I did not have to attempt to guide my congregation whose neighbor is Ground Zero, through a process of making sense of something nonsensical. And answer questions, that really, have no answers.
I did not respond first or second or indefinitely and with no sleep. I did not enter a field that the best training could not have prepared me for.
And keep going in anyway.
I did not hold my buddy- my brother, as his last words were said to me; requiring assurance that his wife and children would be taken care of, and that there would never be another friendship like ours.
I did not receive a call, letting me know that my daughter was okay, safe at 9:51, not to hear from her again.
I did not scour the streets, desperate. Posting photos and descriptions of my aunt, my mother, my daughter, begging and pleading with strangers and God to tell me that they had seen her, that she was okay.
I did not pray that after seven days, one of the survivors miraculously pulled from the rubble, would be my dad, my brother, the father of my beautiful and deserving children.

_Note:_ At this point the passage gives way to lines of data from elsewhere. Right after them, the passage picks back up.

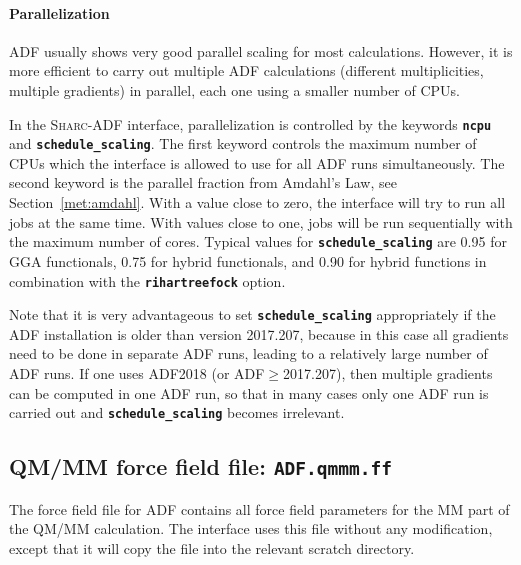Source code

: \documentclass[a4paper,10pt,DIV=15,openany,twoside=false]{scrbook}
\newcommand{\sharc}{\textsc{Sharc}}
\newcommand{\ttt}[1]{\textbf{\texttt{#1}}}
\begin{document}
\paragraph{Parallelization}

ADF usually shows very good parallel scaling for most calculations.
However, it is more efficient to carry out multiple ADF calculations (different multiplicities, multiple gradients) in parallel, each one using a smaller number of CPUs.

In the \sharc-ADF interface, parallelization is controlled by the keywords \ttt{ncpu} and \ttt{schedule\_scaling}.
The first keyword controls the maximum number of CPUs which the interface is allowed to use for all ADF runs simultaneously.
The second keyword is the parallel fraction from Amdahl's Law, see Section~\ref{met:amdahl}.
With a value close to zero, the interface will try to run all jobs at the same time. With values close to one, jobs will be run sequentially with the maximum number of cores.
Typical values for \ttt{schedule\_scaling} are 0.95 for GGA functionals, 0.75 for hybrid functionals, and 0.90 for hybrid functions in combination with the \ttt{rihartreefock} option.

Note that it is very advantageous to set \ttt{schedule\_scaling} appropriately if the ADF installation is older than version 2017.207, because in this case all gradients need to be done in separate ADF runs, leading to a relatively large number of ADF runs.
If one uses ADF2018 (or ADF$\geq$2017.207), then multiple gradients can be computed in one ADF run, so that in many cases only one ADF run is carried out and \ttt{schedule\_scaling} becomes irrelevant.





\subsection{QM/MM force field file: \ttt{ADF.qmmm.ff}}

The force field file for ADF contains all force field parameters for the MM part of the QM/MM calculation.
The interface uses this file without any modification, except that it will copy the file into the relevant scratch directory.
\end{document}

I was not met with the realization of hopelessness when the mission turned from search and rescue to recovery.
Instead, my holidays are enjoyed with the company of my family and closest friends. Every one accounted for.
My loved ones know my children, and are at birthday parties and Christmas Eve dinner. Every day of my life, I thank God for this.
Really, there are only three thoughts seemingly appropriate for me to share on a day as monumental and somber as the tenth anniversary of September 11th.
The first is for those who survived September 11th, and the families of those who did not. Know that so many of us have you in our prayers regularly.
While we cannot understand the trauma that you are forced to process or repress, and the grief that lives in your innermost self- that may define you, we pray that you seek strength and comfort from those of us who know that we cannot understand.
The second is for the responders of that horrific day, and the days and weeks that followed. Bravery, selflessness, courage…certainly none of these words identify what it took to choose to walk into what is now known as “Ground Zero”.
None must be fitting for the Hell going on around you as you persisted in your “job”. Somehow, and unbelievably, making sense out of chaos. Carefully and methodically carrying on, brick by brick, through fire and smoke and buildings collapsing around you- otherworldliness. Driven by a desire to make sure that everyone survives.
The third is for our military. Those who keep us safe and confident with the knowledge that they too, are willing to sacrifice their own life to ensure that my son plays another game of hide and seek, and my grandmother enjoys another cup of tea.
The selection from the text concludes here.